__EXERCISE INSTRUCTIONS__.
Pull each line with the string "Invensotry" from the entries.

_ _ _ _ _ _ _

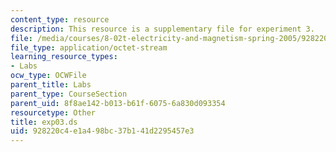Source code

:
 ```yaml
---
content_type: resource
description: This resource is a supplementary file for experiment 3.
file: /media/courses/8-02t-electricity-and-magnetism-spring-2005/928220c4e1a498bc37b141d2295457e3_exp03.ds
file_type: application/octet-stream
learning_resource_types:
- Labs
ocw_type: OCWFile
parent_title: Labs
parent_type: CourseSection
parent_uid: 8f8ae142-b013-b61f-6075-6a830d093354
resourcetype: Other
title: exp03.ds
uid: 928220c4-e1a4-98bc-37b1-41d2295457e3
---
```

_ _ _ _ _ _ _

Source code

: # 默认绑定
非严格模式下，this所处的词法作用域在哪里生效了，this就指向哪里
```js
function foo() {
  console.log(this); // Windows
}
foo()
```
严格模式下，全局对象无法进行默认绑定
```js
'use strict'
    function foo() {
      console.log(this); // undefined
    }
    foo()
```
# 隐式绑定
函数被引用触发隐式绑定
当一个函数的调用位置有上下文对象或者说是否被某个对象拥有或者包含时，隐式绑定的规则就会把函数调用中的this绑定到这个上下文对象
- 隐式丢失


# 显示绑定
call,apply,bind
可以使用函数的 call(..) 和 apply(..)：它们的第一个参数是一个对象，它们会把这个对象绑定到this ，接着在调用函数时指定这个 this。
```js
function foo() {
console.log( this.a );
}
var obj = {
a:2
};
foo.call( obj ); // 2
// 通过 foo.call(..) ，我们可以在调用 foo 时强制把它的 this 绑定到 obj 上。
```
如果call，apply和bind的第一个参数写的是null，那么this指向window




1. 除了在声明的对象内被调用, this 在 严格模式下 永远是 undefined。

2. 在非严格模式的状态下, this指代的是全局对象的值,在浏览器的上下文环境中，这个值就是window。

_ _ _ _ _ _ _

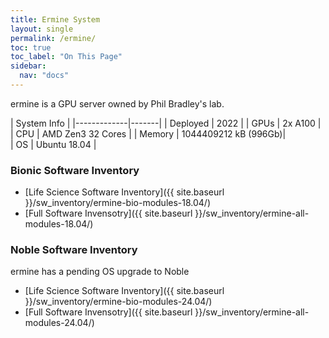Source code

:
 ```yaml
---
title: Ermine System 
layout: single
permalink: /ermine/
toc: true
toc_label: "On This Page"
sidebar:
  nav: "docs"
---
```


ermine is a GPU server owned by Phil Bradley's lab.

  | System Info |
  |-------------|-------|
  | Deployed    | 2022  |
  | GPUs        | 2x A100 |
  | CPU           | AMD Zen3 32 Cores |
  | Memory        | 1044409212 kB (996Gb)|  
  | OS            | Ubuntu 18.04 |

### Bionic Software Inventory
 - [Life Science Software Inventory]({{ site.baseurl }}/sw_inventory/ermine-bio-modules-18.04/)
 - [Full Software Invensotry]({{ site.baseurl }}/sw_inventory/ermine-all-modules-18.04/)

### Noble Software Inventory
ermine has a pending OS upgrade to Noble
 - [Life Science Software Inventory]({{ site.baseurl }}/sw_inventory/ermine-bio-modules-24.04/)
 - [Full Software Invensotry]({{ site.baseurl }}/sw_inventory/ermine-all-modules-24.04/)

_ _ _ _ _ _ _

__PROBLEM SOLUTION__.
 - [Full Software Invensotry]({{ site.baseurl }}/sw_inventory/ermine-all-modules-18.04/)
 - [Full Software Invensotry]({{ site.baseurl }}/sw_inventory/ermine-all-modules-24.04/)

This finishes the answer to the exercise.